Data for the task Block Start

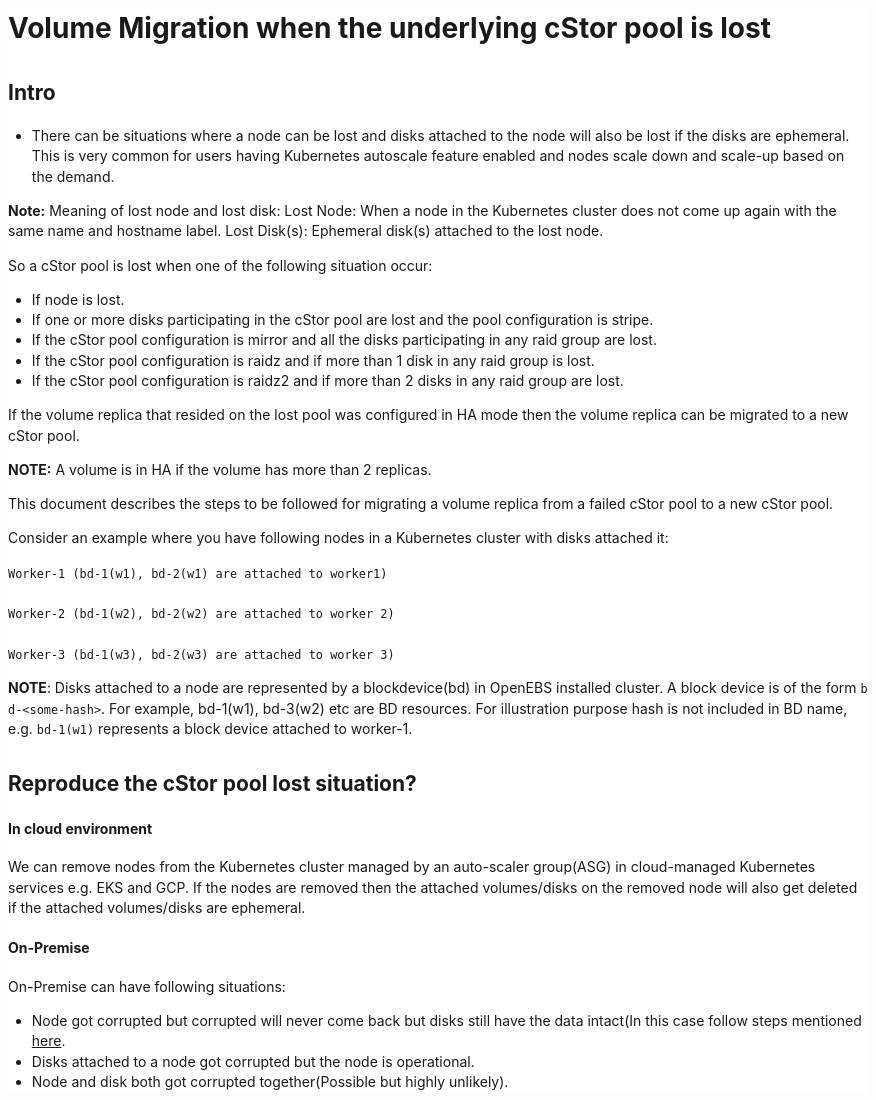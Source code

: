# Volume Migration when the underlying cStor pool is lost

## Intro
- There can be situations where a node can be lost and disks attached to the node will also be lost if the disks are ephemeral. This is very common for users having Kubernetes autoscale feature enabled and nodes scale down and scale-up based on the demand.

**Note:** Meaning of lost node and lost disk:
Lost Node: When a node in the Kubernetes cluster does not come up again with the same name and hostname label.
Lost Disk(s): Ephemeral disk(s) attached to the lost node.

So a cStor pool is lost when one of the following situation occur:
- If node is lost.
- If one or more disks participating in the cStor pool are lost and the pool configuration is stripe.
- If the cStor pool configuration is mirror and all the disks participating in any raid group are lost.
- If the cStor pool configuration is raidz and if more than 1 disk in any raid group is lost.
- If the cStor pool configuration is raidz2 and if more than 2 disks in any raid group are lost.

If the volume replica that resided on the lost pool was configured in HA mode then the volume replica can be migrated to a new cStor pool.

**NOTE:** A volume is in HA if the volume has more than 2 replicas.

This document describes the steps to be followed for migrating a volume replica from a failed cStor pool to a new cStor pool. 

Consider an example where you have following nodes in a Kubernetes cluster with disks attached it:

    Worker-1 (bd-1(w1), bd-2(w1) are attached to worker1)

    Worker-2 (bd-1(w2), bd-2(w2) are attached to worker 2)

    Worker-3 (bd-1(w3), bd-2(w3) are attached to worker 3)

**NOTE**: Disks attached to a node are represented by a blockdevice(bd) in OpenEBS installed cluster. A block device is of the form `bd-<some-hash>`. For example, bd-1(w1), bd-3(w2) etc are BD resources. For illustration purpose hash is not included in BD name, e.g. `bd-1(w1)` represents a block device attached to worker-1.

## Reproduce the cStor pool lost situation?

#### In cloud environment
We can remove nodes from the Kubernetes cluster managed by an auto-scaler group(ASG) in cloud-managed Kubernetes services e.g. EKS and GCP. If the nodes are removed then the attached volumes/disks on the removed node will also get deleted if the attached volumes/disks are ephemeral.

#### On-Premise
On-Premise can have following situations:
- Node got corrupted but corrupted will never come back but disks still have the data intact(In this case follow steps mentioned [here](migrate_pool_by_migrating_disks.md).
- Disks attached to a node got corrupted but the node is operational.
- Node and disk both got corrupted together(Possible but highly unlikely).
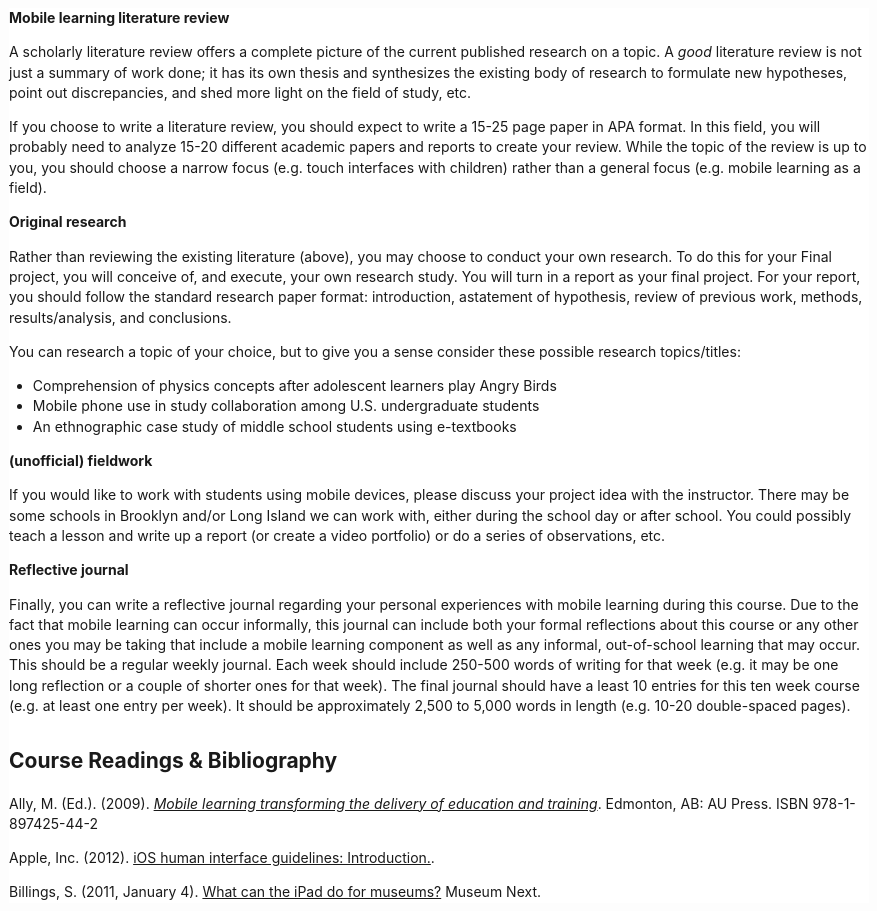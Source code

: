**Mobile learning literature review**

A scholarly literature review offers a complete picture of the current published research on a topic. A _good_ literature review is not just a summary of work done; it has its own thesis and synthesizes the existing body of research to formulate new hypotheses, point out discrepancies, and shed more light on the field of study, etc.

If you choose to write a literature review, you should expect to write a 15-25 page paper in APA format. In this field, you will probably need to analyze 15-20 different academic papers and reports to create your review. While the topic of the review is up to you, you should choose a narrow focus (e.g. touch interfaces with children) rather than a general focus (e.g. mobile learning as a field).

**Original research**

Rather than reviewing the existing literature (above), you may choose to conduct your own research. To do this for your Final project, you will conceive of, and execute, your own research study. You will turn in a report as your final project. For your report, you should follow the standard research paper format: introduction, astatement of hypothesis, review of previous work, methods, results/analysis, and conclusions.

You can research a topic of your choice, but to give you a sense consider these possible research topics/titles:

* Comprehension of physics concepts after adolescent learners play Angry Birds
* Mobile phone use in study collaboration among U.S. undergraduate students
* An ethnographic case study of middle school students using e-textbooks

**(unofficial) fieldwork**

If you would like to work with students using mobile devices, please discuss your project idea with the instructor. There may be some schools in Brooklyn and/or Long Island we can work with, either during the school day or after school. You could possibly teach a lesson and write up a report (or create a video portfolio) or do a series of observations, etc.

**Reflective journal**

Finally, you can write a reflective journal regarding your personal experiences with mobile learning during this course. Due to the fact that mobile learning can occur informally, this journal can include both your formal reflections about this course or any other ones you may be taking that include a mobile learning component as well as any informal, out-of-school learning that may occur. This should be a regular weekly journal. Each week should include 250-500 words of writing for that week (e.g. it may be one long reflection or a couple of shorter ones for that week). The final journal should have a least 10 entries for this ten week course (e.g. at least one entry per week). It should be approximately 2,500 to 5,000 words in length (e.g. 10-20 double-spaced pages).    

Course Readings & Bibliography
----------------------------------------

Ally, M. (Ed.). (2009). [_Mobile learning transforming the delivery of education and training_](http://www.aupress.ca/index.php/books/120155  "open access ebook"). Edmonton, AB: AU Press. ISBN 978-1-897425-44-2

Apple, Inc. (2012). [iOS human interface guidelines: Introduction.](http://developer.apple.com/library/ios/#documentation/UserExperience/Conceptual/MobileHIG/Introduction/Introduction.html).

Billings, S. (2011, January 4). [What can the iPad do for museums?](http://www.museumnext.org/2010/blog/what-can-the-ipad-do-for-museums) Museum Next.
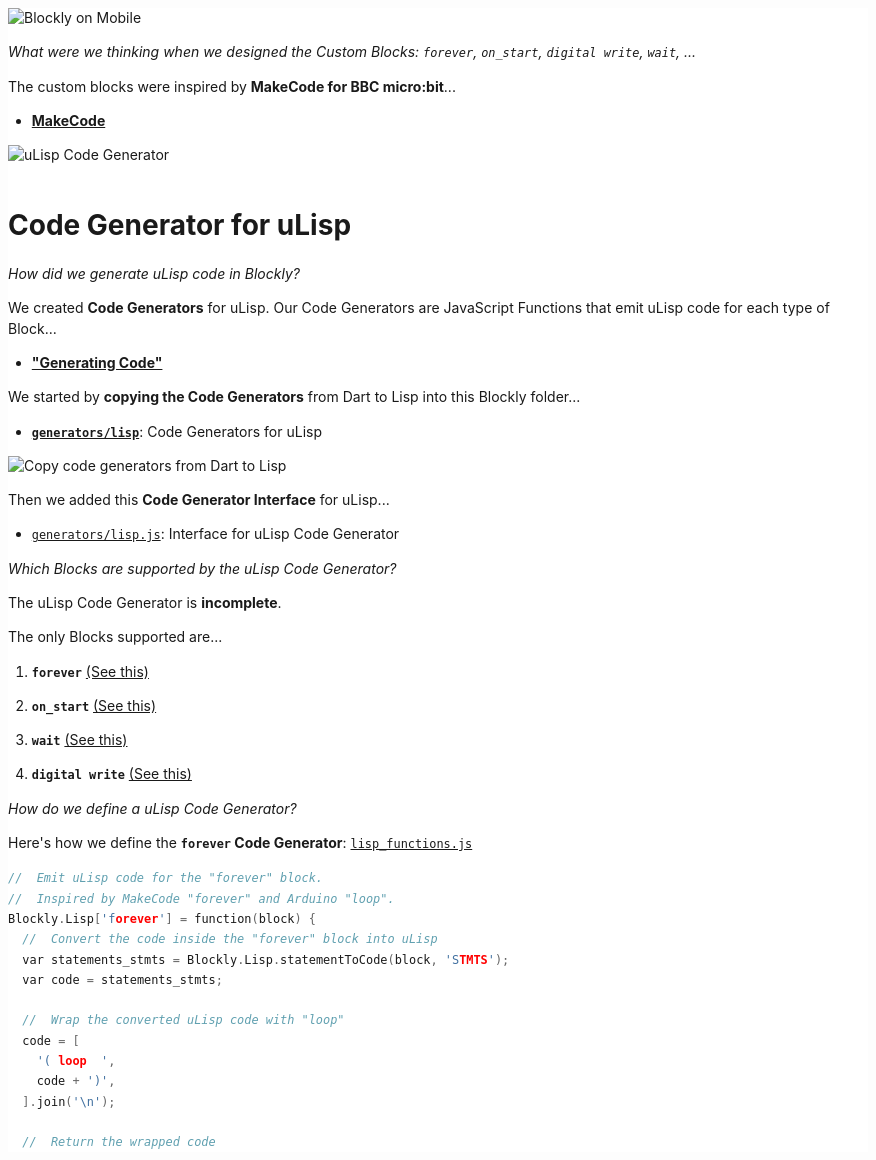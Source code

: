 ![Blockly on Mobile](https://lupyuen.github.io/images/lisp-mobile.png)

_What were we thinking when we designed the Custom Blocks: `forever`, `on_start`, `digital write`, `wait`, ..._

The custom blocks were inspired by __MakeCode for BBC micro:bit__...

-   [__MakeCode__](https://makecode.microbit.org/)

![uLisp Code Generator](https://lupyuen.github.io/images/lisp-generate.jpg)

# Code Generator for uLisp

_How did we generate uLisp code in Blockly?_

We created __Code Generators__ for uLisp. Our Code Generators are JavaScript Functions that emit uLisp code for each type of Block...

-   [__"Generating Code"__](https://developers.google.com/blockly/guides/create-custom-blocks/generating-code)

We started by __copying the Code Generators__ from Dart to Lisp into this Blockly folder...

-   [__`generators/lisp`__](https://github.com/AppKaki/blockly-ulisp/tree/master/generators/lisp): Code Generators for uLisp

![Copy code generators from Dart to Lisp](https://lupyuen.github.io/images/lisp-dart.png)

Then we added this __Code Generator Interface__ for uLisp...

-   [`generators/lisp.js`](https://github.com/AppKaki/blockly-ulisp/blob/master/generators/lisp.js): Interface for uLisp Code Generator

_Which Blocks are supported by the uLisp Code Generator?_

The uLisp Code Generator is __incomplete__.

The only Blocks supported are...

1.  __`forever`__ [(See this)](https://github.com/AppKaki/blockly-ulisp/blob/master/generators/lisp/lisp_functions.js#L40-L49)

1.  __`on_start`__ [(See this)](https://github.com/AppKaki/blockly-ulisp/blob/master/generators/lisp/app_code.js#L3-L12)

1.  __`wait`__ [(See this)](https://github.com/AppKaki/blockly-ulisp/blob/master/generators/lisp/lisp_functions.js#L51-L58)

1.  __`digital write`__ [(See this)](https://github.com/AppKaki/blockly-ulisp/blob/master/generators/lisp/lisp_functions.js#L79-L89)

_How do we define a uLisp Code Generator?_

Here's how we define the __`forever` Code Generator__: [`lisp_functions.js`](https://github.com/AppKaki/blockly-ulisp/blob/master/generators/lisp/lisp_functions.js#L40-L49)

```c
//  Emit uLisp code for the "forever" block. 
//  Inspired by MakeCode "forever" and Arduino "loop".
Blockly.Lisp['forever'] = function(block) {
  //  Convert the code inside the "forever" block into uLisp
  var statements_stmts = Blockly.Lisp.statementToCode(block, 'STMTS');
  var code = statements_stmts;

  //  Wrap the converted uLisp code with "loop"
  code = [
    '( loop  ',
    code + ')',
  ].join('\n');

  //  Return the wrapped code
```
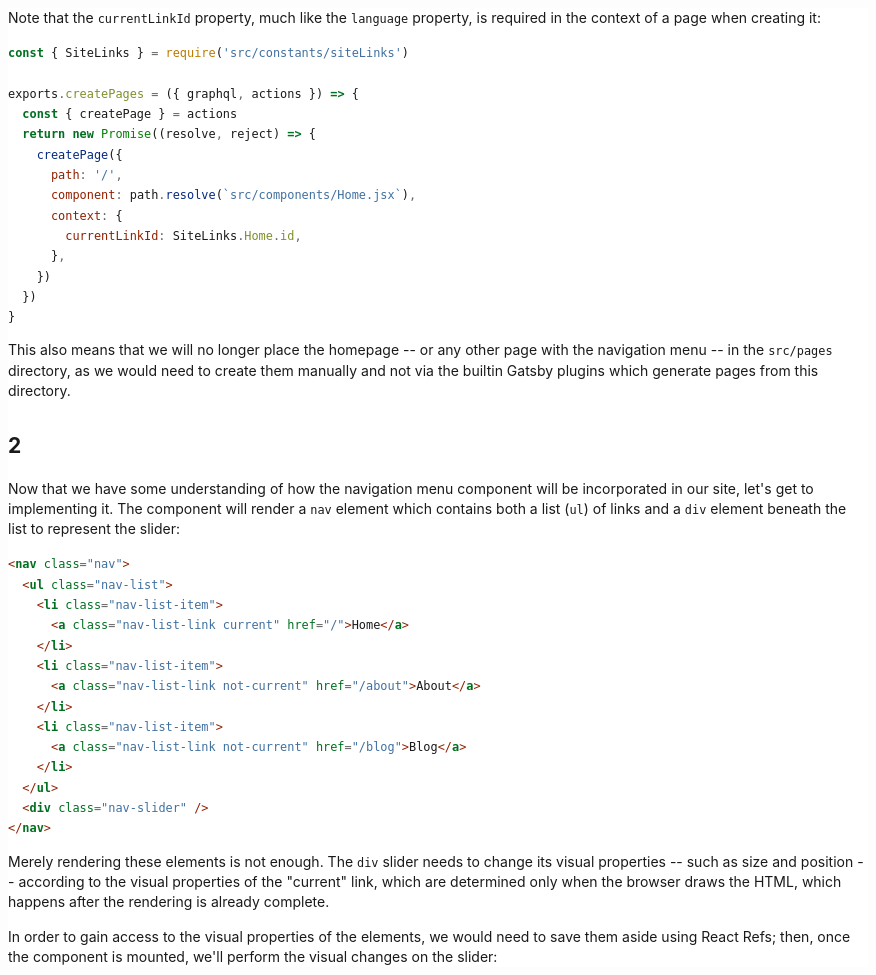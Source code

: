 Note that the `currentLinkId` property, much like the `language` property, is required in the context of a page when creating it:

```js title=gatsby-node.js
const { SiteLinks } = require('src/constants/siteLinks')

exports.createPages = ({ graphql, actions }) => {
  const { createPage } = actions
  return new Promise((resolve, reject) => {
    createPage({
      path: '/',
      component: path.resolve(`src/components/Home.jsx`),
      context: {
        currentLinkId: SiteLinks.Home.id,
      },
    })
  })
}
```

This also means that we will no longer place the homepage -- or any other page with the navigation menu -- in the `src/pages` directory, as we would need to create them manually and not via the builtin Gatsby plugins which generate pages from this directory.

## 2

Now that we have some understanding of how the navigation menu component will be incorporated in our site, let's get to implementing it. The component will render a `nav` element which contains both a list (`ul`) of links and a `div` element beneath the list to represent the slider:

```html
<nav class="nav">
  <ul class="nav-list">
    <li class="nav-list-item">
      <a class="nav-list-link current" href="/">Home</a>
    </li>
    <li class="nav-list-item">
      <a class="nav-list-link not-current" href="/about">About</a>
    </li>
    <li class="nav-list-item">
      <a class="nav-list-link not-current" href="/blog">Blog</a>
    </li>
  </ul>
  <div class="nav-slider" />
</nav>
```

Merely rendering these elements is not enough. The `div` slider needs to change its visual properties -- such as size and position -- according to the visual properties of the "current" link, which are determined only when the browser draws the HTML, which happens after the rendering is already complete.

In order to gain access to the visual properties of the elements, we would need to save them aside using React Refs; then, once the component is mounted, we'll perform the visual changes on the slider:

Data for the task Block End

▶ [Work instruction] Which of the lines in the data hold the string "context"? Report each of them by copying it.

▶ [Result]
: Note that the `currentLinkId` property, much like the `language` property, is required in the context of a page when creating it:
      context: {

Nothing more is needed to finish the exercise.